PROVIDENT NATIONAL BANK
v.
JEROME S. ROOKLIN, APPELLANT



No. 391 October Term, 1977, Appeal from the Order of the Court of Common Pleas, Trial Division, Law, of Philadelphia County, at No. 271 December Term, 1974.

COUNSEL

Wilbur Greenberg, Philadelphia, for appellant.

Henry W. Asbill, Philadelphia, with him Tyson W. Coughlin, Philadelphia, for appellee.

Watkins, President Judge, and Jacobs, Hoffman, Cercone, Van der Voort and Spaeth, JJ. Price, J., did not participate in the consideration or decision of this case.

Author: Hoffman

[ 250 Pa. Super. Page 196]

Appellant contends that the lower court erred in granting appellee's motion for summary judgment and in denying his petition for reconsideration. Because appellant failed to appeal from the grant of summary judgment, we do not reach the merits of that contention. We affirm the denial of appellant's petition for reconsideration.

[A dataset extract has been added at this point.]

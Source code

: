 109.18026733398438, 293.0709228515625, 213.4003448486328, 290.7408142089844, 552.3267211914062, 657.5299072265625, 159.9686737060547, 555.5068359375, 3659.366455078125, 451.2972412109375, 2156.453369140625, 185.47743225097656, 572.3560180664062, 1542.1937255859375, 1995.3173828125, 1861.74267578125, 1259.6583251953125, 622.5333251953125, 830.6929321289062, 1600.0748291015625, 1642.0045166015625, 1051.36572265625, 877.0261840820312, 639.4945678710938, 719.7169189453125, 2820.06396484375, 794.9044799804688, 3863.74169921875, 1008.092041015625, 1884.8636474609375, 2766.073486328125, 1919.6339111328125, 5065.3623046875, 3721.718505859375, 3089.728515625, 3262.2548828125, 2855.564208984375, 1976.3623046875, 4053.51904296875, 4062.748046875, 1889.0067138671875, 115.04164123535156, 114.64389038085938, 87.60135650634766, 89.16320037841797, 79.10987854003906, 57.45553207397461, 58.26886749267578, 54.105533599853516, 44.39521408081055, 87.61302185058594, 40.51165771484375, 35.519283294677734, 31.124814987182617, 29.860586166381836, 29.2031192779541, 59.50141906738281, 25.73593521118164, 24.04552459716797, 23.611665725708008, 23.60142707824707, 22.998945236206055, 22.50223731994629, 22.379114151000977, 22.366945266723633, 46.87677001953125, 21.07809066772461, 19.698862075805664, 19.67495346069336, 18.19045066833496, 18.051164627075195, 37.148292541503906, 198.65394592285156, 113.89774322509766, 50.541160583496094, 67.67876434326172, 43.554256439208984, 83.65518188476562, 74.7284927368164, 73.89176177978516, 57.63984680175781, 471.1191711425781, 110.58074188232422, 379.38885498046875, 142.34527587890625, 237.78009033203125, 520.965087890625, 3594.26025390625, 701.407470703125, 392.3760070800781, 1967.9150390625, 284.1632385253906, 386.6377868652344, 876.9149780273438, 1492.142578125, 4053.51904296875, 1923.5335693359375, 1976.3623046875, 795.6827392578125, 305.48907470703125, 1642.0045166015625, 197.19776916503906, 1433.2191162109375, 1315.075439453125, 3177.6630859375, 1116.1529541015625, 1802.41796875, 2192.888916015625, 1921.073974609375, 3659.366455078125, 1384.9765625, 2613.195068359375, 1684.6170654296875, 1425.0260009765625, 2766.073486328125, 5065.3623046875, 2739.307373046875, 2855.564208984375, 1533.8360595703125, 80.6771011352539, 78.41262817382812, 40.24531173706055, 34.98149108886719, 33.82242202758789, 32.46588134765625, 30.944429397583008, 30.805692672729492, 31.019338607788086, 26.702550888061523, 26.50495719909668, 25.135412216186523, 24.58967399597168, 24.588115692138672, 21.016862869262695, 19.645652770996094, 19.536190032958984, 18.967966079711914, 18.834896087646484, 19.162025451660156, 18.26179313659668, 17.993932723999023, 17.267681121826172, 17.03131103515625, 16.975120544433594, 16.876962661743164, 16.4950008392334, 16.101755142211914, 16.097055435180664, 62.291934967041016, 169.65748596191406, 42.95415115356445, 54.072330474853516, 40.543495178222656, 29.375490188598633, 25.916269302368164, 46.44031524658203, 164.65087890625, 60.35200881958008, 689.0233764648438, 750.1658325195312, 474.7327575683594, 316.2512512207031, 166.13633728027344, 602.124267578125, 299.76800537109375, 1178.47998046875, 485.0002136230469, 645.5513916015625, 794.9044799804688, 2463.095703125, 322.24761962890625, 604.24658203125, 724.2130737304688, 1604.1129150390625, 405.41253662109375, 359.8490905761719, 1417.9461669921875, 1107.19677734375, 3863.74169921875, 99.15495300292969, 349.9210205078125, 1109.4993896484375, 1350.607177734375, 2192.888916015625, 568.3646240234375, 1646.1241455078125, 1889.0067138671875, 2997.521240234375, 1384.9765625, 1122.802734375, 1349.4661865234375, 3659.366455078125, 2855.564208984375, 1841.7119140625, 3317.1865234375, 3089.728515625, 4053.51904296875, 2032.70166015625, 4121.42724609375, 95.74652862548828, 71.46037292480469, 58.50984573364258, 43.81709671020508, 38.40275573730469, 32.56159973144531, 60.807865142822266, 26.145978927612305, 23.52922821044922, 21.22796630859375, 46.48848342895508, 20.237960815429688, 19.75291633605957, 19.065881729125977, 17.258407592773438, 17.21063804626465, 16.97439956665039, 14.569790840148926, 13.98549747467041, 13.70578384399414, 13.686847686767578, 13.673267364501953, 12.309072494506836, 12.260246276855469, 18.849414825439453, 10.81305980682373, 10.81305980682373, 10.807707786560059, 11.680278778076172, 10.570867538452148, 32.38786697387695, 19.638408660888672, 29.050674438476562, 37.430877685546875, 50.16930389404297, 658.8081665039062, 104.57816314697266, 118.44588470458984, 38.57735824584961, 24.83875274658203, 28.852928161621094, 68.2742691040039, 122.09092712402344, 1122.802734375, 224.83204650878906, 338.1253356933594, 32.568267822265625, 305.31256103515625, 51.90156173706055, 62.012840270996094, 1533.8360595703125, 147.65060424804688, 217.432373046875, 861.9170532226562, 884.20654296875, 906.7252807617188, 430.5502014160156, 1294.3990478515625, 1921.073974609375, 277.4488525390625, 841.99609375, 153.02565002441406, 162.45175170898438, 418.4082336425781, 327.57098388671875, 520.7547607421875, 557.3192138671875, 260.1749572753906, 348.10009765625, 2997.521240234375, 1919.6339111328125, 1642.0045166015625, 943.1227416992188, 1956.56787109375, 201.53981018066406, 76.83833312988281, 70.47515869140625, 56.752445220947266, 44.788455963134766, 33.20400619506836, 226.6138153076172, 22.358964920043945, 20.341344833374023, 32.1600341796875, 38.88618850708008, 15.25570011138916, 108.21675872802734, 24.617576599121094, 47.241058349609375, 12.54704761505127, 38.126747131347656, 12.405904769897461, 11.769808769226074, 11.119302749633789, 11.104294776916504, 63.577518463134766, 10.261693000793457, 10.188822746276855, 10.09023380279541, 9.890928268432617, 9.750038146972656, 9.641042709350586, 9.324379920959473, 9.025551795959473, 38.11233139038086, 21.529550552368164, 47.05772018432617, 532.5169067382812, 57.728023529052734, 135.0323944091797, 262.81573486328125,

On December 3, 1974, Provident National Bank, appellee, filed a complaint in assumpsit against appellant which sought judgment on three promissory notes totaling $113,881.64 including principal and interest. After taking depositions and filing interrogatories, appellee moved for summary judgment on June 16, 1976. After argument on the motion, the lower court granted summary judgment to appellee on September 21, 1976. On October 20, 1976, appellant filed a petition for reconsideration with the lower court. The court denied the petition in an order dated October 21, 1976. On November 15, 1976, appellant filed notice of an appeal from the October 21 order.

Appellant contends that the lower court erred in granting appellee's motion for summary judgment. Appellee responds that our Court has no jurisdiction to consider the merits of the grant of summary judgment because appellant failed to take an appeal within the statutorily mandated time period.*fn1 The docket entries reveal that appellant did not file an appeal within 30 days from the entry of summary judgment.

Prior to the adoption of the Pennsylvania Rules of Appellate Procedure (Pa.R.A.P.), 42 Pa.C.S., Pennsylvania case

[ 250 Pa. Super. Page 197]

    law was unequivocal on the effect of a failure to perfect a timely appeal. Commonwealth v. Lord, 230 Pa. Super. 96, 100, 326 A.2d 455, 458 (1974), summarized the applicable case law:

"In taking an appeal, the appellant must comply with all applicable statutory requirements. Massachusetts Bonding & Insurance Company v. Johnston & Harder, Inc., 330 Pa. 336, 199 A. 216 (1938). Pursuant to the Act of July 31, 1970, P.L. 673, No. 223, art. V, § 502 (17 P.S. § 211.502(a)) an appeal to this court 'from any order shall be filed within thirty days of its entry.' Time limitations for the taking of appeals have been strictly construed by Pennsylvania courts in the past. See, e. g., Commonwealth v. Peters, 178 Pa. Super. 82, 113 A.2d 327 (1955); Commonwealth v. Schneiderman, 162 Pa. Super. 461, 58 A.2d 196 (1948). It is also recognized that '[w]hen an Act of Assembly fixes the time within which an appeal may be taken, courts have no power to extend it or to allow an appeal nunc pro tunc, except where there is a showing of fraud or its equivalent.' Commonwealth v. Wright, 187 Pa. Super. 39, 42, 142 A.2d 336, 337 (1958). See also Ifft v. Hunter, 202 Pa. Super. 487, 489, 198 A.2d 436, 437 (1964) ('we [Superior Court] must take notice of the defect [untimely appeal] and there is no room for the exercise of discretion on our part'); Commonwealth v. Yorktowne Paper Mills, Inc., 419 Pa. 363, 214 A.2d 203 (1965) (cases cited therein); Commonwealth ex rel. Nicosia v. Nicosia, 184 Pa. Super. 440, 136 A.2d 135 (1957)."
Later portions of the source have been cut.